Pre-commit abstract syntax tree 225 and post-commit abstract syntax
tree 230 can be stored in a data structure, object, or file,
depending on the embodiment.
[0062] As shown in FIG. 1, source code analyzer 110 can also
include training control flow extractor 112. Training control flow
extractor 112 accepts source code data from training data collector
111 and generates control flow graphs ("CFGs") for the accepted
source code data. As illustrated in FIG. 2, the source code data
can include pre-commit abstract syntax tree 225 and post-commit
abstract syntax tree 230, which correspond to pre-commit source
code 210 and post-commit source code 215. According to some
embodiments, before training control flow extractor 112 creates the
CFGs, it refactors and renames variables in pre-commit abstract
syntax tree 225 and post-commit abstract syntax tree 230 to
normalize it. Normalizing allows training control flow extractor
112 to recognize similar code that primarily differs only with
respect to the arbitrary variable names given to it by developers.
In some embodiments, training control flow extractor 112 uses
shared identifier renaming dictionary 235 for refactoring the code.

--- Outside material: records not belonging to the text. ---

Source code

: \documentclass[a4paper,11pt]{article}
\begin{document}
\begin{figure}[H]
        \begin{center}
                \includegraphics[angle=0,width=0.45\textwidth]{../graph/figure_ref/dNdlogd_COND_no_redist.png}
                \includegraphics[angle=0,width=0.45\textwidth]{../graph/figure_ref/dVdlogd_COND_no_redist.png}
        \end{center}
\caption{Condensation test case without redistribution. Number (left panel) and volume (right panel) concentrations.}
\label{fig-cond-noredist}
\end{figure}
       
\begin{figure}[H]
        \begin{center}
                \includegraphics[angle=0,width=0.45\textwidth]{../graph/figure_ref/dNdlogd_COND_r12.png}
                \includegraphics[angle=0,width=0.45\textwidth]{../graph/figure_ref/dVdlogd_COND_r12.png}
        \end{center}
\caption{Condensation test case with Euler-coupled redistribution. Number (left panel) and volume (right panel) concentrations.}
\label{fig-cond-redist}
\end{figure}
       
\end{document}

Identifier renaming dictionary 235 is a data structure mapping
variables in pre-commit abstract syntax tree 225 and post-commit
abstract syntax tree 230 to normalized variable names used across
source code data sets.
[0063] In some embodiments, training control flow extractor 112
creates CFGs for the pre-commit and post-commit source code once
the ASTs have been refactored yielding a pre-commit CFG and a
post-commit CFG. Training control flow extractor 112 can then
traverse the pre-commit CFG and the post-commit CFG using a
depth-first search to compare their flows. When training control
flow extractor 112 identifies differences between the pre-commit
CFG and the post-commit CFG, it flags the different flow as a
potential defect and stores it in a data structure or test file
representing "bad" control flows. Similarly, when training control
flow extractor 112 identifies similarities between the pre-commit
CFG and the post-commit CFG, it flags the flow as potentially
defect-free and stores it in a data structure or text file
representing "good" control flows. Training control flow extractor
112 continues traversing both the pre-commit and the post-commit
CFGs, while appending good and bad flows to the appropriate file or
data structure, until it reaches the end of the pre-commit and the
post-commit CFGs.
[0064] According to some embodiments, after training control flow
extractor 112 completes traversal of the pre-commit CFG and the
post-commit CFG, it will have created a list of bad control flows
and good control flows, each of which are stored separately in a
data structure or file. Then, as shown in FIG. 2, training control
flow extractor 112 creates combined control flow graph file 240
that will later be used for training the deep learning defect
detection model. To create combined control flow graph file 240,
training control flow extractor 112 randomly selects bad flows and
good flows from their corresponding file. In some embodiments,
training control flow extractor 112 selects an uneven ratio of bad
flows and good flows. For example, training control flow extractor
112 may select one bad flow for every nine good flows, to create a
selection ratio of 10% bad flows for combined control flow graph
file 240. While the ratio of bad flows may vary across embodiments,
one preferable ratio is 25% bad flows in combined control flow
graph file 240.
[0065] As also illustrated in FIG. 2, training control flow
extractor 112 creates label file 245. Label file 245 stores an
indicator describing whether the flows in combined control flow
graph file 240 are defect-free (e.g., a good flow) or contain a
potential defect (e.g., a bad flow). Label file 245 and combined
control flow graph file 240 may correspond on a line number basis.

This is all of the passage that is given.